Meiner Meinung nach mein bester Pot bis jetzt. Temperatur ist sehr einfach zu halten da er sehr gut puffert und nicht zu schnell auf LN2 reagiert. Konnte so die Temperatur beim i5-670 problemlos zwischen -95 und -100°C halten.

Edit: Werde ihn aber erst noch an einen unabhängigen Tester verleihen  Ist immer besser als selbst solche Aussagen zu treffen.


----------



## devon (17. März 2010)

der8auer schrieb:


> Ja wenn du mir sagst, wo es ein Rohr 60mm Durchmesser, 10mm Wandstärke, aus diesem Material gibt - gerne


0,75er wandstärke habe ich schon gesehn

€: ne doch nich^^ doch nur 0,5er


----------



## zcei (17. März 2010)

Vom Aussehen her nen richtig geiler Pot!

Was sind denn so die Materialkosten?
Davon kann man ja dann schon in etwa den Preis ableiten ( + Arbeitsgehalt) oder schwebt dir schon ein vollstädiger Preis vor?

Gönn mir vll dann auch mal einen wenn ich mit lower zusammen benche 

Grafikkarten Pots planst du für welche Karten? 

MfG zcei


----------



## Gamer_95 (17. März 2010)

zcei schrieb:


> Grafikkarten Pots planst du für welche Karten?
> 
> MfG zcei



Die Grafikkarten Pots sind in der Regel Mulit GPU also für (fast) alle Karten.
Soweit ich weiss muss sich aber Roman erstmal nen aufsatz für die CNC Fräse kaufen und die sind nicht gerade billig


----------



## Alriin (17. März 2010)

Schön, dass ich von vornherein weiß, dass ich als Ösi vom Testen ausgeschlossen bin.  Schade.

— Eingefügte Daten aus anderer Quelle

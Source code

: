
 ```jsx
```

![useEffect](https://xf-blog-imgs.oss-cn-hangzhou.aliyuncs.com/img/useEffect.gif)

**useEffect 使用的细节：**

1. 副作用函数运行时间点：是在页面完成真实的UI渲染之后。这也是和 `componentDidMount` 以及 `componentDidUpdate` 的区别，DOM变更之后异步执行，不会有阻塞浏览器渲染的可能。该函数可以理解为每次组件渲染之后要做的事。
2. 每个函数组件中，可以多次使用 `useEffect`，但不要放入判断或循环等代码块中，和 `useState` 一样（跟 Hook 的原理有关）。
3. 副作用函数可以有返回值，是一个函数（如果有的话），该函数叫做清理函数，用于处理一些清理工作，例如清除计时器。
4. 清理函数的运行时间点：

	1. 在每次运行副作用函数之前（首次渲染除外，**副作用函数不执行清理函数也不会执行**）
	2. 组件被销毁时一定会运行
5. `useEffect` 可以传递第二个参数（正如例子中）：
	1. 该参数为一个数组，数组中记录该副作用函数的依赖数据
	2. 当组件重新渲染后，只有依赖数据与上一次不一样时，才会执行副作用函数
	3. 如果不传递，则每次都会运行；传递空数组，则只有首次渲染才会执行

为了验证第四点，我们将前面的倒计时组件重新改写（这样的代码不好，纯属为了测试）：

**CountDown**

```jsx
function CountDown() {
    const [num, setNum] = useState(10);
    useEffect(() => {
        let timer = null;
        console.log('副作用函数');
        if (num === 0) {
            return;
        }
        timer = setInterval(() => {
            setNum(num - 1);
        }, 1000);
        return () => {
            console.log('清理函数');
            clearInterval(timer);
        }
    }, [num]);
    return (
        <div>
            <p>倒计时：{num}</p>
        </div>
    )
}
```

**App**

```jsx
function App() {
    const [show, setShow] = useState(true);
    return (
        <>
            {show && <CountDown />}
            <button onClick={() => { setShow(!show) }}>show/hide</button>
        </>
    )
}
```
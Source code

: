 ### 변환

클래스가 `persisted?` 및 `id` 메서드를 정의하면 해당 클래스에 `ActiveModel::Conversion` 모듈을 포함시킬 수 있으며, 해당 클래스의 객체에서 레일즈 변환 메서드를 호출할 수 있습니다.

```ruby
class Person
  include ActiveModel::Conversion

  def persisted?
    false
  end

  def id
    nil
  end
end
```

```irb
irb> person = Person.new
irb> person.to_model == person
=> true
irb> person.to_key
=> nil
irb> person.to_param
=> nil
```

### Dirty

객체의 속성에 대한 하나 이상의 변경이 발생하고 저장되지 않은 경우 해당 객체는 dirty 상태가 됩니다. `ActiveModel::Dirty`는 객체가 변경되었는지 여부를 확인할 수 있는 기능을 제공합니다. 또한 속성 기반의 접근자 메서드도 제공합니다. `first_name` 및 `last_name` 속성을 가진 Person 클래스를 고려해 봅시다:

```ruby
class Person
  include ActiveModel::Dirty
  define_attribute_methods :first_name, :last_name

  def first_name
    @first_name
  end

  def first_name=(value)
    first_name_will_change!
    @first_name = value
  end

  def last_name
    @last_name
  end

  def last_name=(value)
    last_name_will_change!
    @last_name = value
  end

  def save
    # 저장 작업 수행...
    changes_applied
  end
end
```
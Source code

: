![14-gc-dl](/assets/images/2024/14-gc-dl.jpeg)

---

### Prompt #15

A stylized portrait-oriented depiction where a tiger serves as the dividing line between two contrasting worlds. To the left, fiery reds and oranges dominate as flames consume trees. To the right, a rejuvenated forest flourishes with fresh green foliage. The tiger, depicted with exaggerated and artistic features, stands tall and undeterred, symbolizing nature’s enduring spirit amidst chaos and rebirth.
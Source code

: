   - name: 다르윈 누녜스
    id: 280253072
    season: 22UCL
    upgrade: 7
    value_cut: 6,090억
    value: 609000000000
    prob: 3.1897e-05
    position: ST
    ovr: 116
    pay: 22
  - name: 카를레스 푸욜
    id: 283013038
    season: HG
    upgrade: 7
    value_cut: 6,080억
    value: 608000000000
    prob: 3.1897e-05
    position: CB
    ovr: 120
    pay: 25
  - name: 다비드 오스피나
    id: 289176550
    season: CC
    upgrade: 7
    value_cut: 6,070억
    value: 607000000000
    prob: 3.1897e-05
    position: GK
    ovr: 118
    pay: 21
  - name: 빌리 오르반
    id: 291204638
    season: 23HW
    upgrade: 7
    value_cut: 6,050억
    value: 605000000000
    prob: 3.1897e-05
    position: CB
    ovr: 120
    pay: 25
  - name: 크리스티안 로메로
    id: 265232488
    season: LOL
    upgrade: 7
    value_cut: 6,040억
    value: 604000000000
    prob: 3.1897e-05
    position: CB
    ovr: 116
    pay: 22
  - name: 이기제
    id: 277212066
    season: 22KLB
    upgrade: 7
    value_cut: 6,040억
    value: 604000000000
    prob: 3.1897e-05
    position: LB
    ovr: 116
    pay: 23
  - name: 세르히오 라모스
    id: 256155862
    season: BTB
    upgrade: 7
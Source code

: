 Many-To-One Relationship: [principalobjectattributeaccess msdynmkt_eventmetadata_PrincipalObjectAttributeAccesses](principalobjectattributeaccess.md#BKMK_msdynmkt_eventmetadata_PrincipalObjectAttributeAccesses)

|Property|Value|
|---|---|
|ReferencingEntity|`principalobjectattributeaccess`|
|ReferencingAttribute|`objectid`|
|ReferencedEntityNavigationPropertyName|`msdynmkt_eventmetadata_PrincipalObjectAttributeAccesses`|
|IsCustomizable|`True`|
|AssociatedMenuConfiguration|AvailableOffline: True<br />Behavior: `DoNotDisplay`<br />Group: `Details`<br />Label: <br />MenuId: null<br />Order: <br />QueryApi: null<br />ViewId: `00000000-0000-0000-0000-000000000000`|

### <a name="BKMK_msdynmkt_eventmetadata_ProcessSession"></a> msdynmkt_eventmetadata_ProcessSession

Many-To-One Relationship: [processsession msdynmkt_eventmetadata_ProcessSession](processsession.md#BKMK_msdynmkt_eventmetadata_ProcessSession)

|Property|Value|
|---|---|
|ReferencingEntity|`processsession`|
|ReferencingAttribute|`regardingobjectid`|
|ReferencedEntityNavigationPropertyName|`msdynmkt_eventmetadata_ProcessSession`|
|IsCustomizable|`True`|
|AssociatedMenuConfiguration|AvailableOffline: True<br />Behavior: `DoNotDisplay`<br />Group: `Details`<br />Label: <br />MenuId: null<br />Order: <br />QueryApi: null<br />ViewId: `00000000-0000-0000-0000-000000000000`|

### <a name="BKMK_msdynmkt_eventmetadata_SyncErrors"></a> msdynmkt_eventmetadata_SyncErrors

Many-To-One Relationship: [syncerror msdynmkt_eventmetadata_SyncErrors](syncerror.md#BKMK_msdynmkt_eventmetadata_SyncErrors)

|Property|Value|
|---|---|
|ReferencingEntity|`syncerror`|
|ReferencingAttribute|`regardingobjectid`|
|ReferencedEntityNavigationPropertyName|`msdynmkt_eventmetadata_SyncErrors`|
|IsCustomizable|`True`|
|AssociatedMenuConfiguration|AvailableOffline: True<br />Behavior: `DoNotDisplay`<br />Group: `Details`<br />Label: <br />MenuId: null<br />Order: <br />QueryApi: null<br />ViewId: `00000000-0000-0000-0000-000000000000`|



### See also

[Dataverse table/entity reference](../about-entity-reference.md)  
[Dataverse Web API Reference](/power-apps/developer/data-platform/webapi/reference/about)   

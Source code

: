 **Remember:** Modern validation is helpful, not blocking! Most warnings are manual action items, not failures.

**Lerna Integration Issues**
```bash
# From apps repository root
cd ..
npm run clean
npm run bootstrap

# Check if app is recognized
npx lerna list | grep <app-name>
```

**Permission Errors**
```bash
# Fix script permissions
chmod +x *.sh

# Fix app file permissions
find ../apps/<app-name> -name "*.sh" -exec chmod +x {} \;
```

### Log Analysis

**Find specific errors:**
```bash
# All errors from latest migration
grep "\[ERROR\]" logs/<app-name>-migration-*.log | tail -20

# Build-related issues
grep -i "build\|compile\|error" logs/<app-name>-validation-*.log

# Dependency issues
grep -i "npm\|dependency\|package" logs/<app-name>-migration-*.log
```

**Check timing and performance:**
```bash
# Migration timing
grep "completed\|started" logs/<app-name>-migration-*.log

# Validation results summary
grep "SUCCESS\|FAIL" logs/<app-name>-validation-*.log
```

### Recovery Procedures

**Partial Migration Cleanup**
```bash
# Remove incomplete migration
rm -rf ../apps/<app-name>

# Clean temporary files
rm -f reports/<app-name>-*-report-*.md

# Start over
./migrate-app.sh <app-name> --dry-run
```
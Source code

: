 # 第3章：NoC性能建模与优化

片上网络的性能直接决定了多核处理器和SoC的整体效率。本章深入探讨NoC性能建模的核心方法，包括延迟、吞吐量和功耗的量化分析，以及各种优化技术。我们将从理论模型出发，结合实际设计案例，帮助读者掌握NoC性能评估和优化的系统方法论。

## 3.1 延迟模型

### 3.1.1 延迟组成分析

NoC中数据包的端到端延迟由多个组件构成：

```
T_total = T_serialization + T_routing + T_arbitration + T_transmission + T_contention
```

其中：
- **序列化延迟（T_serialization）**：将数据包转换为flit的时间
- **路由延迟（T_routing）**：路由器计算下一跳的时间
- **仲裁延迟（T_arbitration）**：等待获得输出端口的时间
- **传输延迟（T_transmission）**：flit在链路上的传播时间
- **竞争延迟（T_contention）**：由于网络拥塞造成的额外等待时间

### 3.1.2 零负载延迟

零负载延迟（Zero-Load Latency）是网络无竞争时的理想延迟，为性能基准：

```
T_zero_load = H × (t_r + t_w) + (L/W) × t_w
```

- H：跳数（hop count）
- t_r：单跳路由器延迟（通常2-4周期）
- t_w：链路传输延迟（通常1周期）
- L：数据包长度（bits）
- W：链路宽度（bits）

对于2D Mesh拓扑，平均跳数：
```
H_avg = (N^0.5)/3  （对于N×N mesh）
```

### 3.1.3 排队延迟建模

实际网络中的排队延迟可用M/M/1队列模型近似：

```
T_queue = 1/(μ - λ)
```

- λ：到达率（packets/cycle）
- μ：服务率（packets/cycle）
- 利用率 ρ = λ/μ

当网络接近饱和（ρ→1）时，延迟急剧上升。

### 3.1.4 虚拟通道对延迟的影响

Also ich wäre für ne Fusionierung zwischen Österreich und Deutschland (genau in der Reihenfolge), dann werden die Postgebühren endlich günstiger.


----------



## Hollywood (17. März 2010)

@Bauer

Ich kann dir nach Ostern mal meinen EE schicken!
Dann kannst Du mal einen schönen Vergleichstest fahren!

lg

Hollywood


----------



## Alriin (17. März 2010)

Roman wird sich vermutlich selbst nen EE zulegen, Petra.


----------



## Hollywood (17. März 2010)

Alriin schrieb:


> Roman wird sich vermutlich selbst nen EE zulegen, Petra.



Oh! Das wusste ich noch nicht, Sissi!


----------



## der8auer (17. März 2010)

Alriin schrieb:


> Roman wird sich vermutlich selbst nen EE zulegen, Petra.



Niemals 

Werde bald noch LN2-only Pots bauen die (hoffentlich) besser sind als der EE 




zcei schrieb:


> Vom Aussehen her nen richtig geiler Pot!
> 
> Was sind denn so die Materialkosten?
> Davon kann man ja dann schon in etwa den Preis ableiten ( + Arbeitsgehalt) oder schwebt dir schon ein vollstädiger Preis vor?
> ...



Danke  Materialkosten sind ungefähr.... das verrate ich natürlich nicht :] Endpreis kann ich noch nicht genau sagen. Arbeitsaufwand dieses Pots ist aber sehr groß.




Alriin schrieb:


> Schön, dass ich von vornherein weiß, dass ich als Ösi vom Testen ausgeschlossen bin.  Schade.
> 
> Also ich wäre für ne Fusionierung zwischen Österreich und Deutschland (genau in der Reihenfolge), dann werden die Postgebühren endlich günstiger.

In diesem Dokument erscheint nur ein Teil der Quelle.